## [YOUR OBJECTIVE]
Restate the records word for word. Include no pictures.

## [Data extracted from a collection]
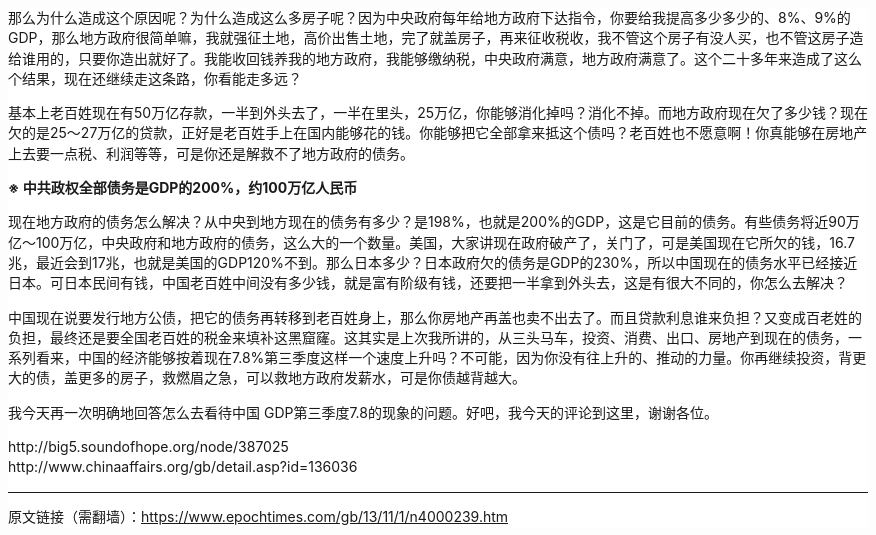   那么为什么造成这个原因呢？为什么造成这么多房子呢？因为中央政府每年给地方政府下达指令，你要给我提高多少多少的、8%、9%的GDP，那么地方政府很简单嘛，我就强征土地，高价出售土地，完了就盖房子，再来征收税收，我不管这个房子有没人买，也不管这房子造给谁用的，只要你造出就好了。我能收回钱养我的地方政府，我能够缴纳税，中央政府满意，地方政府满意了。这个二十多年来造成了这么个结果，现在还继续走这条路，你看能走多远？
 </p>
 <p>
  基本上老百姓现在有50万亿存款，一半到外头去了，一半在里头，25万亿，你能够消化掉吗？消化不掉。而地方政府现在欠了多少钱？现在欠的是25～27万亿的贷款，正好是老百姓手上在国内能够花的钱。你能够把它全部拿来抵这个债吗？老百姓也不愿意啊！你真能够在房地产上去要一点税、利润等等，可是你还是解救不了地方政府的债务。
 </p>
 <p>
  <b>
   ※ 中共政权全部债务是GDP的200%，约100万亿人民币
  </b>
 </p>
 <p>
  现在地方政府的债务怎么解决？从中央到地方现在的债务有多少？是198%，也就是200%的GDP，这是它目前的债务。有些债务将近90万亿～100万亿，中央政府和地方政府的债务，这么大的一个数量。美国，大家讲现在政府破产了，关门了，可是美国现在它所欠的钱，16.7兆，最近会到17兆，也就是美国的GDP120%不到。那么日本多少？日本政府欠的债务是GDP的230%，所以中国现在的债务水平已经接近日本。可日本民间有钱，中国老百姓中间没有多少钱，就是富有阶级有钱，还要把一半拿到外头去，这是有很大不同的，你怎么去解决？
 </p>
 <p>
  中国现在说要发行地方公债，把它的债务再转移到老百姓身上，那么你房地产再盖也卖不出去了。而且贷款利息谁来负担？又变成百老姓的负担，最终还是要全国老百姓的税金来填补这黑窟窿。这其实是上次我所讲的，从三头马车，投资、消费、出口、房地产到现在的债务，一系列看来，中国的经济能够按着现在7.8%第三季度这样一个速度上升吗？不可能，因为你没有往上升的、推动的力量。你再继续投资，背更大的债，盖更多的房子，救燃眉之急，可以救地方政府发薪水，可是你债越背越大。
 </p>
 <p>
  我今天再一次明确地回答怎么去看待中国 GDP第三季度7.8的现象的问题。好吧，我今天的评论到这里，谢谢各位。
 </p>
 <p>
  http://big5.soundofhope.org/node/387025
  <br/>
  http://www.chinaaffairs.org/gb/detail.asp?id=136036
 </p>
 
 <div id="below_article_ad">
 </div>
</div>


---

原文链接（需翻墙）：https://www.epochtimes.com/gb/13/11/1/n4000239.htm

## [YOUR SOLUTION]
   那么为什么造成这个原因呢？为什么造成这么多房子呢？因为中央政府每年给地方政府下达指令，你要给我提高多少多少的、8%、9%的GDP，那么地方政府很简单嘛，我就强征土地，高价出售土地，完了就盖房子，再来征收税收，我不管这个房子有没人买，也不管这房子造给谁用的，只要你造出就好了。我能收回钱养我的地方政府，我能够缴纳税，中央政府满意，地方政府满意了。这个二十多年来造成了这么个结果，现在还继续走这条路，你看能走多远？
 </p>
 <p>
  基本上老百姓现在有50万亿存款，一半到外头去了，一半在里头，25万亿，你能够消化掉吗？消化不掉。而地方政府现在欠了多少钱？现在欠的是25～27万亿的贷款，正好是老百姓手上在国内能够花的钱。你能够把它全部拿来抵这个债吗？老百姓也不愿意啊！你真能够在房地产上去要一点税、利润等等，可是你还是解救不了地方政府的债务。
 </p>
 <p>
  <b>
   ※ 中共政权全部债务是GDP的200%，约100万亿人民币
  </b>
 </p>
 <p>
  现在地方政府的债务怎么解决？从中央到地方现在的债务有多少？是198%，也就是200%的GDP，这是它目前的债务。有些债务将近90万亿～100万亿，中央政府和地方政府的债务，这么大的一个数量。美国，大家讲现在政府破产了，关门了，可是美国现在它所欠的钱，16.7兆，最近会到17兆，也就是美国的GDP120%不到。那么日本多少？日本政府欠的债务是GDP的230%，所以中国现在的债务水平已经接近日本。可日本民间有钱，中国老百姓中间没有多少钱，就是富有阶级有钱，还要把一半拿到外头去，这是有很大不同的，你怎么去解决？
 </p>
 <p>
  中国现在说要发行地方公债，把它的债务再转移到老百姓身上，那么你房地产再盖也卖不出去了。而且贷款利息谁来负担？又变成百老姓的负担，最终还是要全国老百姓的税金来填补这黑窟窿。这其实是上次我所讲的，从三头马车，投资、消费、出口、房地产到现在的债务，一系列看来，中国的经济能够按着现在7.8%第三季度这样一个速度上升吗？不可能，因为你没有往上升的、推动的力量。你再继续投资，背更大的债，盖更多的房子，救燃眉之急，可以救地方政府发薪水，可是你债越背越大。
 </p>
 <p>
  我今天再一次明确地回答怎么去看待中国 GDP第三季度7.8的现象的问题。好吧，我今天的评论到这里，谢谢各位。
 </p>
 <p>
  http://big5.soundofhope.org/node/387025
  <br/>
  http://www.chinaaffairs.org/gb/detail.asp?id=136036
 </p>
 
 <div id="below_article_ad">
 </div>
</div>


---

原文链接（需翻墙）：https://www.epochtimes.com/gb/13/11/1/n4000239.htm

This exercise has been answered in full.